## WHAT TO PRODUCE
Give again, word for word, only the lines of the material below from its first line through the one that holds "### Benefits to"; pictures stay out.

## AVAILABLE RECORDS

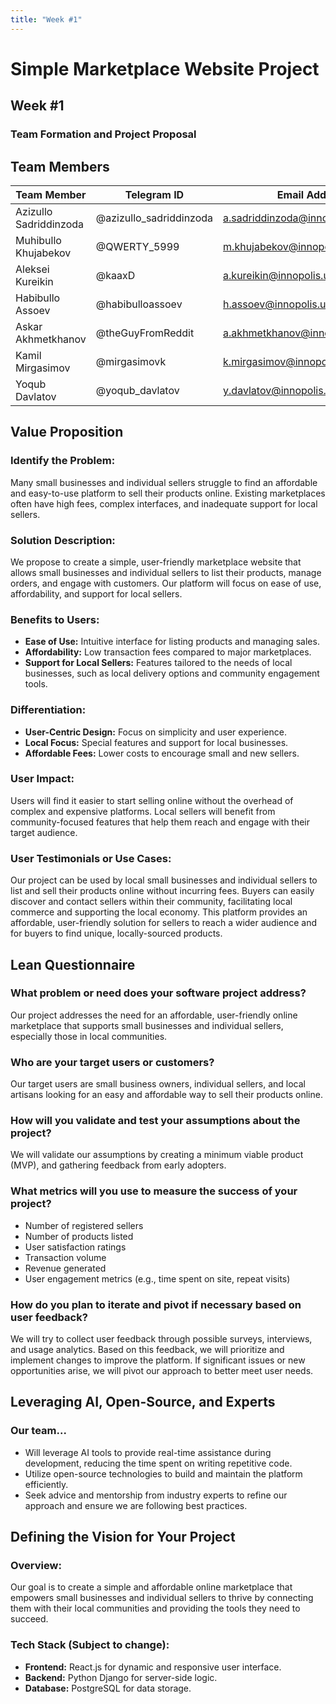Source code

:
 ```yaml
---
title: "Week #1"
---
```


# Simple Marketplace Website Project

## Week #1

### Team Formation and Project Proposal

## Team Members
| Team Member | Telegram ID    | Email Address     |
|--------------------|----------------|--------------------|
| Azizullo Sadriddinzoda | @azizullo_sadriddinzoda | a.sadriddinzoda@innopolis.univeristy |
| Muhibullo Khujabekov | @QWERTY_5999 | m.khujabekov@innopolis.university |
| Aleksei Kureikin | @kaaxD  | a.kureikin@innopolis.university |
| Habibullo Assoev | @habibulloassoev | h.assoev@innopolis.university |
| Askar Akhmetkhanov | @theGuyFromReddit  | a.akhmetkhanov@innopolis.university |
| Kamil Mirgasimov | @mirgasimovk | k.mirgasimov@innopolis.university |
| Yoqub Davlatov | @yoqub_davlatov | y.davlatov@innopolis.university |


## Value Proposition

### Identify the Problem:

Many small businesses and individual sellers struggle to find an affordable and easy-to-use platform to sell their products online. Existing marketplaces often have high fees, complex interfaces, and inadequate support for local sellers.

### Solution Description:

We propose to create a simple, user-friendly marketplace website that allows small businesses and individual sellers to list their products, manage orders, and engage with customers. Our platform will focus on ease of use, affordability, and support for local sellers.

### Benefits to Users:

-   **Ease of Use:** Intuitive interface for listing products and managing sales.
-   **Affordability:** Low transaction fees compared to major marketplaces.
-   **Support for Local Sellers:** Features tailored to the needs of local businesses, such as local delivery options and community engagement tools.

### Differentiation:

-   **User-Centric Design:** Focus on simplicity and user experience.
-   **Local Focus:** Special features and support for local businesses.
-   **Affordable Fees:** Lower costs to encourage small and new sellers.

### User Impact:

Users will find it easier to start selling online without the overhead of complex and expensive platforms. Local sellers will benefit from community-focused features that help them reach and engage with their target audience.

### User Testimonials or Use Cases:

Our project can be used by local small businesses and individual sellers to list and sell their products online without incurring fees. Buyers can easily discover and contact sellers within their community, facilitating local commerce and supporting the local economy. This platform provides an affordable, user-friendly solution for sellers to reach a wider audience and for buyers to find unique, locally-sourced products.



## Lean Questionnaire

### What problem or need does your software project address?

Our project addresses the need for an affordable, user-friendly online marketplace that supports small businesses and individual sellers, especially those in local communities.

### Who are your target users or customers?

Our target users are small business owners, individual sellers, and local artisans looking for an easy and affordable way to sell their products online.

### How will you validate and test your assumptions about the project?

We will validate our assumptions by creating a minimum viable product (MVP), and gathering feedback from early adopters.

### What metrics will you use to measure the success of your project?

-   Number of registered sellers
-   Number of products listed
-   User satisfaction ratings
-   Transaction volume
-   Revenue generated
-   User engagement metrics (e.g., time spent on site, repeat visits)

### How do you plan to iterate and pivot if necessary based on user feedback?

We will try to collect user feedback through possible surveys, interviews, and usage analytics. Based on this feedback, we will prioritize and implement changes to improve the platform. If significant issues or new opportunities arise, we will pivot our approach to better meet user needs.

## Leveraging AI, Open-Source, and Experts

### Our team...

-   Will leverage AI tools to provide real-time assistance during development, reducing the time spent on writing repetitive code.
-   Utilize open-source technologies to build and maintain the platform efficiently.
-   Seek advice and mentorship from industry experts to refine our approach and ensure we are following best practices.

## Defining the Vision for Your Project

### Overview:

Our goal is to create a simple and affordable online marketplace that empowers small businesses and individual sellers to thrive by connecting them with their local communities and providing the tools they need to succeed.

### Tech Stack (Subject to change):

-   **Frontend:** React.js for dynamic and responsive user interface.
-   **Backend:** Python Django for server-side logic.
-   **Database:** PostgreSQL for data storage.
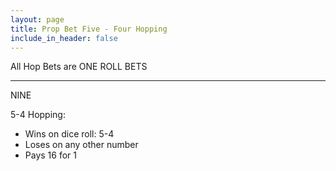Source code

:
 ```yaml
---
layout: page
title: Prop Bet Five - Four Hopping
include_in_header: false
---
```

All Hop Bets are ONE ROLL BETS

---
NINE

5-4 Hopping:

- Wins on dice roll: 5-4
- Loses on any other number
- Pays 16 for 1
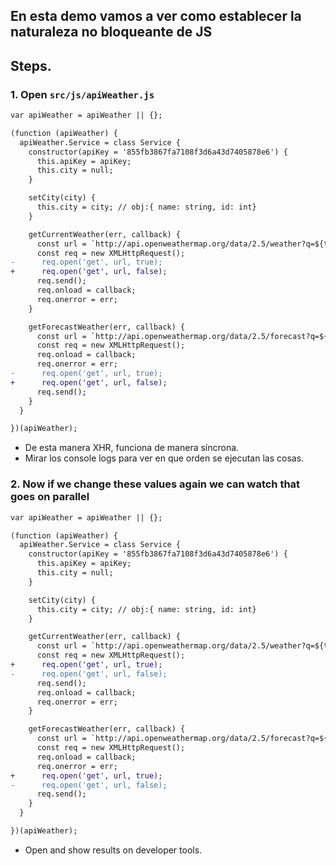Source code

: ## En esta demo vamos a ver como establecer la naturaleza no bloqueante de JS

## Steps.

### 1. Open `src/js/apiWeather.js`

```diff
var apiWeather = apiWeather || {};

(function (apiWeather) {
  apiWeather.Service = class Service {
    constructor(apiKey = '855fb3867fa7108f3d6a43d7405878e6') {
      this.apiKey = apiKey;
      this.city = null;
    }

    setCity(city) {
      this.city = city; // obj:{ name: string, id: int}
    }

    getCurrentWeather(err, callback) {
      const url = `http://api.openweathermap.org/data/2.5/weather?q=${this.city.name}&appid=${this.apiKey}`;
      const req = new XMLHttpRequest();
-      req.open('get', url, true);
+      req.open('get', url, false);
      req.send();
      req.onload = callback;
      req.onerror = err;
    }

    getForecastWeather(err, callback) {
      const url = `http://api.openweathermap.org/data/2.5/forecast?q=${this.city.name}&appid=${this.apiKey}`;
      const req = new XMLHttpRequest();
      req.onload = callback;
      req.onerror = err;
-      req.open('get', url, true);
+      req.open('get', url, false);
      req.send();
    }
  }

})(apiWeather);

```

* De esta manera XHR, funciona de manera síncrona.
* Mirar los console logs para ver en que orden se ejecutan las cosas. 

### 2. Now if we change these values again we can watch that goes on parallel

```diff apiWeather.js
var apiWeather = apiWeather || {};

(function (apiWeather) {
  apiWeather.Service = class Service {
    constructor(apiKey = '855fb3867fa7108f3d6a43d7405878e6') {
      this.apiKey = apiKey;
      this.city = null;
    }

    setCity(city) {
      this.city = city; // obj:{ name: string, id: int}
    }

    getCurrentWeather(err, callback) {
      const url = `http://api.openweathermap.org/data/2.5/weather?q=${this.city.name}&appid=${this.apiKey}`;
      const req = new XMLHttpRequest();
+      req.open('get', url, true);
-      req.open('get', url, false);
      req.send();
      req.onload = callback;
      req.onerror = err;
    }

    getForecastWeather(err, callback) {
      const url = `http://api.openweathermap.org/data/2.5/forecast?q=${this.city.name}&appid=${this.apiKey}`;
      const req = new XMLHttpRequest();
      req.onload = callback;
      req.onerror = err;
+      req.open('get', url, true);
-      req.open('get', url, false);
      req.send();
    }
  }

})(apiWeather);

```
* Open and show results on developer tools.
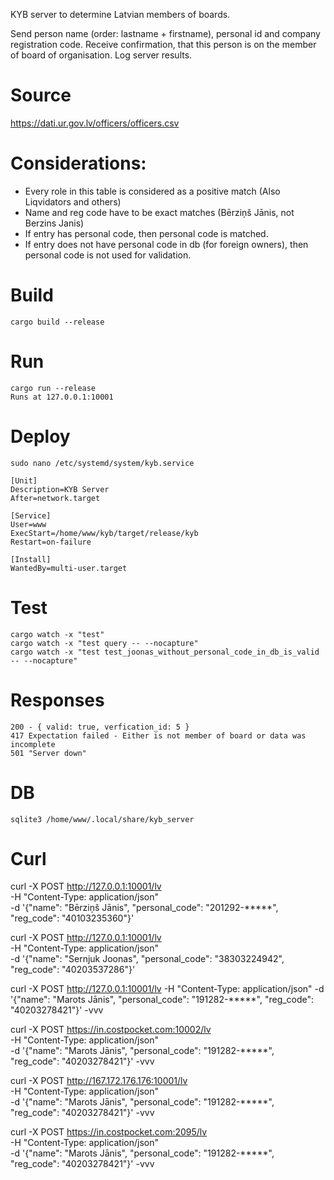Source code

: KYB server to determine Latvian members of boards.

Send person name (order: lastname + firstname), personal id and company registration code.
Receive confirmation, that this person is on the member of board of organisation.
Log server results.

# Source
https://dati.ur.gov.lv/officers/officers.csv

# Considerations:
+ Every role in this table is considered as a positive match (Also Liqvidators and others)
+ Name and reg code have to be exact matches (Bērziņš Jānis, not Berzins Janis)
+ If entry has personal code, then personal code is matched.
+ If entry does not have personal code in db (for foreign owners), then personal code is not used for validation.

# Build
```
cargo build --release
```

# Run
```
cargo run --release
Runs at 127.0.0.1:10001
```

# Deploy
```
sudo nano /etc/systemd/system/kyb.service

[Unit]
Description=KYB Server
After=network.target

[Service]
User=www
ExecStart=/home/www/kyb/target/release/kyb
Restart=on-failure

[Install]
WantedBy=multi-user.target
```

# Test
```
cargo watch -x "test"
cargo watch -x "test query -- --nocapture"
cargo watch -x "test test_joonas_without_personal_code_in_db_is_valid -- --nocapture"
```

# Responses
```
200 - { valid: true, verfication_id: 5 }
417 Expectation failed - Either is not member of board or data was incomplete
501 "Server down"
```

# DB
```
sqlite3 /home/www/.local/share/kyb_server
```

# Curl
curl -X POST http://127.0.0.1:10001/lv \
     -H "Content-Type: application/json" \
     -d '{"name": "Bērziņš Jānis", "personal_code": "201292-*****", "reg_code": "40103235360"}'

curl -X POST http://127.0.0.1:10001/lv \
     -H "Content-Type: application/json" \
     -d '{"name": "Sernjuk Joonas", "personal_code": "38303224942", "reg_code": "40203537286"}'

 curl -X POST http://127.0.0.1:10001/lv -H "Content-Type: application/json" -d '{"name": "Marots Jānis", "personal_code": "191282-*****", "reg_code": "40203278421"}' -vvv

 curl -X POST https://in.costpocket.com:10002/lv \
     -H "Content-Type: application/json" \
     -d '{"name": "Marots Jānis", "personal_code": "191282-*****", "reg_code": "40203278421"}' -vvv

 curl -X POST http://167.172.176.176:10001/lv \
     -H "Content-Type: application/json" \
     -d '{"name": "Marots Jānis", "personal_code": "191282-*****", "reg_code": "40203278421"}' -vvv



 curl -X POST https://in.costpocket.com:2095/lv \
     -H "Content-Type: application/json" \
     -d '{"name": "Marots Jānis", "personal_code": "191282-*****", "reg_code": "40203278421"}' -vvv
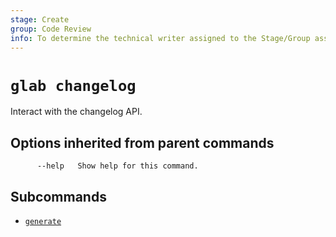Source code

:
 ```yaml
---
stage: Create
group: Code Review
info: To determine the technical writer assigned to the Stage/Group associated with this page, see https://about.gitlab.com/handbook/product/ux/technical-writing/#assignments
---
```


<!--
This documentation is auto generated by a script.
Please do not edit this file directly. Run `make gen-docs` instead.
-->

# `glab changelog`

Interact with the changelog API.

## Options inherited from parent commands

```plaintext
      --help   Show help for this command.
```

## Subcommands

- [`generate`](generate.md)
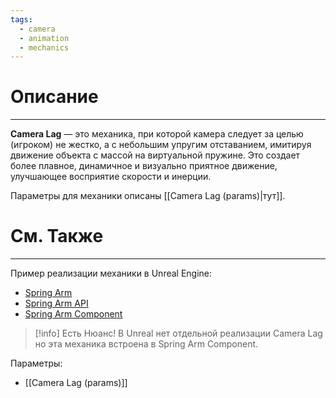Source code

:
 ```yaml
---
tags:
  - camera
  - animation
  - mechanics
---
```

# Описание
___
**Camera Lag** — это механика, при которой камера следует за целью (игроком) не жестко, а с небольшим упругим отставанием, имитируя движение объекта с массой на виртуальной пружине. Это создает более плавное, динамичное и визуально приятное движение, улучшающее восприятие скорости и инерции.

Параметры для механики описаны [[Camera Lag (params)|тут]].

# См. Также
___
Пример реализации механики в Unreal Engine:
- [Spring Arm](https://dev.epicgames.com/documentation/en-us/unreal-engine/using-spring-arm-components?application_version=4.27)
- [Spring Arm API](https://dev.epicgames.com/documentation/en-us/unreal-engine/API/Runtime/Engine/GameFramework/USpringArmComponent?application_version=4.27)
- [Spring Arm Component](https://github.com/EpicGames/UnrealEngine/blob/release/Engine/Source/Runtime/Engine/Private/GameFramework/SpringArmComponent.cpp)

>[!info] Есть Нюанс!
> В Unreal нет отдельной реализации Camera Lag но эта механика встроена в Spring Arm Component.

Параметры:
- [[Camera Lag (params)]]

## SOLVED EXERCISE
Source code

:
 ```yaml
---
title: "Week #1"
---
```


# Simple Marketplace Website Project

## Week #1

### Team Formation and Project Proposal

## Team Members
| Team Member | Telegram ID    | Email Address     |
|--------------------|----------------|--------------------|
| Azizullo Sadriddinzoda | @azizullo_sadriddinzoda | a.sadriddinzoda@innopolis.univeristy |
| Muhibullo Khujabekov | @QWERTY_5999 | m.khujabekov@innopolis.university |
| Aleksei Kureikin | @kaaxD  | a.kureikin@innopolis.university |
| Habibullo Assoev | @habibulloassoev | h.assoev@innopolis.university |
| Askar Akhmetkhanov | @theGuyFromReddit  | a.akhmetkhanov@innopolis.university |
| Kamil Mirgasimov | @mirgasimovk | k.mirgasimov@innopolis.university |
| Yoqub Davlatov | @yoqub_davlatov | y.davlatov@innopolis.university |


## Value Proposition

### Identify the Problem:

Many small businesses and individual sellers struggle to find an affordable and easy-to-use platform to sell their products online. Existing marketplaces often have high fees, complex interfaces, and inadequate support for local sellers.

### Solution Description:

We propose to create a simple, user-friendly marketplace website that allows small businesses and individual sellers to list their products, manage orders, and engage with customers. Our platform will focus on ease of use, affordability, and support for local sellers.

### Benefits to Users:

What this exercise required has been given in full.